=== Begin Enclosure ===
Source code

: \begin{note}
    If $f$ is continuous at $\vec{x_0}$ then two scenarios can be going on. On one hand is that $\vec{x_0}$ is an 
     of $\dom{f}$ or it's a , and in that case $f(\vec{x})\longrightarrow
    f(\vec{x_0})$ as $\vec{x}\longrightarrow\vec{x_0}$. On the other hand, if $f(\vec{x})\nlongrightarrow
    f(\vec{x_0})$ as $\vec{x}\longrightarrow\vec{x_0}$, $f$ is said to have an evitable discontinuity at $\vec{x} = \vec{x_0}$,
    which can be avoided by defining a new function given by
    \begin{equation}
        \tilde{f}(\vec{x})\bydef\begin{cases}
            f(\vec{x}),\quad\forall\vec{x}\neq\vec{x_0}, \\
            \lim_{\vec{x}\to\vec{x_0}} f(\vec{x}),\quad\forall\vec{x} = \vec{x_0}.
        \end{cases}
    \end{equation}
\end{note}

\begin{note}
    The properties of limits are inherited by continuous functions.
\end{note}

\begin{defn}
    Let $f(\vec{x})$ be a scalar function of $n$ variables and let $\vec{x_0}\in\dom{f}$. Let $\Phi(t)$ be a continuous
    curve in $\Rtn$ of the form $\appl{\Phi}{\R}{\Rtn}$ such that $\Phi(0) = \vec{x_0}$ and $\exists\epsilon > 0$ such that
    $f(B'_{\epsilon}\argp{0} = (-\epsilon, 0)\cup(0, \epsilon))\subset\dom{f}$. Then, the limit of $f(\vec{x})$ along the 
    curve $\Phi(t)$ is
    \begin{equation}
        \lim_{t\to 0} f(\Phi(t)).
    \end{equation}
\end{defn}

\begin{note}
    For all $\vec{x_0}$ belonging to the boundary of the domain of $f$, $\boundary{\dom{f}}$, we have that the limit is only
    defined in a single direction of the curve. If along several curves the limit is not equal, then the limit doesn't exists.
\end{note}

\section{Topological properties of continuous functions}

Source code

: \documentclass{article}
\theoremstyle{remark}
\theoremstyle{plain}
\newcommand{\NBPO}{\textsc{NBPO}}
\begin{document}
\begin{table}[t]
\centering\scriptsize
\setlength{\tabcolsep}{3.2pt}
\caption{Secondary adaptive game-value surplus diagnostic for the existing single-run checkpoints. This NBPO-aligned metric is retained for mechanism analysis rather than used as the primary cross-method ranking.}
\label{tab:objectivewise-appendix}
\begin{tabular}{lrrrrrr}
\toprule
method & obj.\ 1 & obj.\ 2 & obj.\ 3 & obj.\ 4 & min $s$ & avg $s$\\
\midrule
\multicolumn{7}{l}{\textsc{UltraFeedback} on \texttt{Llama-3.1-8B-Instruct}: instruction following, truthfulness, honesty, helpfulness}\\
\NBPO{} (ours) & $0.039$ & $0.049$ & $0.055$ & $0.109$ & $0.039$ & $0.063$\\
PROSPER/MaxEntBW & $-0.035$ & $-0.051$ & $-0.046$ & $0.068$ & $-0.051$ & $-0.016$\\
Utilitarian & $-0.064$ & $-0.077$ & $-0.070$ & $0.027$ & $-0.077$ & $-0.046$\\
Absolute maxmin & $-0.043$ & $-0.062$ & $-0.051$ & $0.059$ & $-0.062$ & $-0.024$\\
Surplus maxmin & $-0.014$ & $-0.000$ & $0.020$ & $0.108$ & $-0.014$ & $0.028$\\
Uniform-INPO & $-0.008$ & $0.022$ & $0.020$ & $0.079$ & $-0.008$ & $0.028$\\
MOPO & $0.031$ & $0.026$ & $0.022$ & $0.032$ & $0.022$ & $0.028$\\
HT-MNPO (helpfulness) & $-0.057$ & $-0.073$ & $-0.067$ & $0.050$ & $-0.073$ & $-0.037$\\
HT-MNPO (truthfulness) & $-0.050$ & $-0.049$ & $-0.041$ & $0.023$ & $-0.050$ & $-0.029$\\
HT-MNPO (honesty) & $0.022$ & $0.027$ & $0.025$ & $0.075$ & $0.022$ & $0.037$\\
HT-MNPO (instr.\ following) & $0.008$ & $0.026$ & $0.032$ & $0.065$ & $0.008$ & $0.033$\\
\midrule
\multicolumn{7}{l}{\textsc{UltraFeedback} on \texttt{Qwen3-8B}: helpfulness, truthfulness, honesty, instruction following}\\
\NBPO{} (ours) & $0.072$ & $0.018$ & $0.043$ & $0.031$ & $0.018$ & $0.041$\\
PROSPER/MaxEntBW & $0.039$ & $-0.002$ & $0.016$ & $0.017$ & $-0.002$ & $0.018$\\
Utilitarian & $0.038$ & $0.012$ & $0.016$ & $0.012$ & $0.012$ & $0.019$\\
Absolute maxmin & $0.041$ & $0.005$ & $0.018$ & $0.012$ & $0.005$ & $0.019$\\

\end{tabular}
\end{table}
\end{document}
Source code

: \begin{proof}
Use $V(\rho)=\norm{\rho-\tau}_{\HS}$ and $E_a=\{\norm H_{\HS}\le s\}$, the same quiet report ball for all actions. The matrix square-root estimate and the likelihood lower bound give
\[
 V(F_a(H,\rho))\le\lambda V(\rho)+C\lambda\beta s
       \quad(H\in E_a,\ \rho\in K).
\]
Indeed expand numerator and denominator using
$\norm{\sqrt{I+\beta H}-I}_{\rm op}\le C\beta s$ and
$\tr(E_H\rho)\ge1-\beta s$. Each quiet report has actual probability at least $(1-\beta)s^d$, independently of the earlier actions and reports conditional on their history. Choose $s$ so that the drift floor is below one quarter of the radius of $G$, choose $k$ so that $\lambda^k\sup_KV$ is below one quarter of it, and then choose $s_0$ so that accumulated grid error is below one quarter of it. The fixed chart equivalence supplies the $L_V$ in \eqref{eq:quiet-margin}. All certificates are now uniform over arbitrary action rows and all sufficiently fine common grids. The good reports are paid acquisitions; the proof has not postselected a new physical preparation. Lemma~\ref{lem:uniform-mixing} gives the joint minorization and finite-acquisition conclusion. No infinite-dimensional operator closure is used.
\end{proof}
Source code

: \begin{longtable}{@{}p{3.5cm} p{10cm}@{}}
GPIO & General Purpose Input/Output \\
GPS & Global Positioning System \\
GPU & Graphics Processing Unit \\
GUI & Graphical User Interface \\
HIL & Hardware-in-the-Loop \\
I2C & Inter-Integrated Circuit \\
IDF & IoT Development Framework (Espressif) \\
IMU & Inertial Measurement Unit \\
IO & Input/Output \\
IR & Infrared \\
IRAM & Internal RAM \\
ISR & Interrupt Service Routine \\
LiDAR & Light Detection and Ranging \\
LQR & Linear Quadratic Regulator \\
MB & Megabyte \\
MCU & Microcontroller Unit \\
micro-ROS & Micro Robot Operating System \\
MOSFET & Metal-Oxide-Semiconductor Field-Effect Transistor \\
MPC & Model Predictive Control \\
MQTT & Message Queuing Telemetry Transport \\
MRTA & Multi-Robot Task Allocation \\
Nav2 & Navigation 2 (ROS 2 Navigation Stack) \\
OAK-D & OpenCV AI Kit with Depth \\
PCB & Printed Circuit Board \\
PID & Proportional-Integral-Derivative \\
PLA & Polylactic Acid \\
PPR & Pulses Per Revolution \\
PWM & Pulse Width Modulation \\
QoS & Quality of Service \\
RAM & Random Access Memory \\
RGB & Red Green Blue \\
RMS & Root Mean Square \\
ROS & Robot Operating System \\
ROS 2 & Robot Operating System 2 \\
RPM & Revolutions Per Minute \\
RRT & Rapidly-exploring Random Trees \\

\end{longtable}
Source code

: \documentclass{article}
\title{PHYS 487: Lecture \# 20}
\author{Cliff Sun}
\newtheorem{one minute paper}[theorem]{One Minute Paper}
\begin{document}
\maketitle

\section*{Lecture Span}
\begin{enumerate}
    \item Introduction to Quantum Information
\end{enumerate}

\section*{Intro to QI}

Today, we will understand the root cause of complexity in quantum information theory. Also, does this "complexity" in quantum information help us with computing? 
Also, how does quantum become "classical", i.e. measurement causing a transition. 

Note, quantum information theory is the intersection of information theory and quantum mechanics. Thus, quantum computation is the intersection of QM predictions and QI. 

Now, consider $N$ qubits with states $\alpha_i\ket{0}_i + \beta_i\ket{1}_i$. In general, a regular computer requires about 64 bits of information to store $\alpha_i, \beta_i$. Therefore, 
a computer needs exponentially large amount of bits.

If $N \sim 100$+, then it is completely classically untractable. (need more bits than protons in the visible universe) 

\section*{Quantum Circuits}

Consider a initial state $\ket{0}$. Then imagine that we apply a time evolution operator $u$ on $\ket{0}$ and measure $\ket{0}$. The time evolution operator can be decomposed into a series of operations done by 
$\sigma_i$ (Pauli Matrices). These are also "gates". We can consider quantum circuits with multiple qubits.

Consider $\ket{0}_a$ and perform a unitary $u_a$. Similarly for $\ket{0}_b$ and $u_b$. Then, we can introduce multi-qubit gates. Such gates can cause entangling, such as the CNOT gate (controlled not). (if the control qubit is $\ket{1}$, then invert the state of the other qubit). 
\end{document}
=== End Enclosure ===
What to produce: State how many lines of the records above hold the word "textsc", adding nothing beyond the number.

Solution for this exercise: 3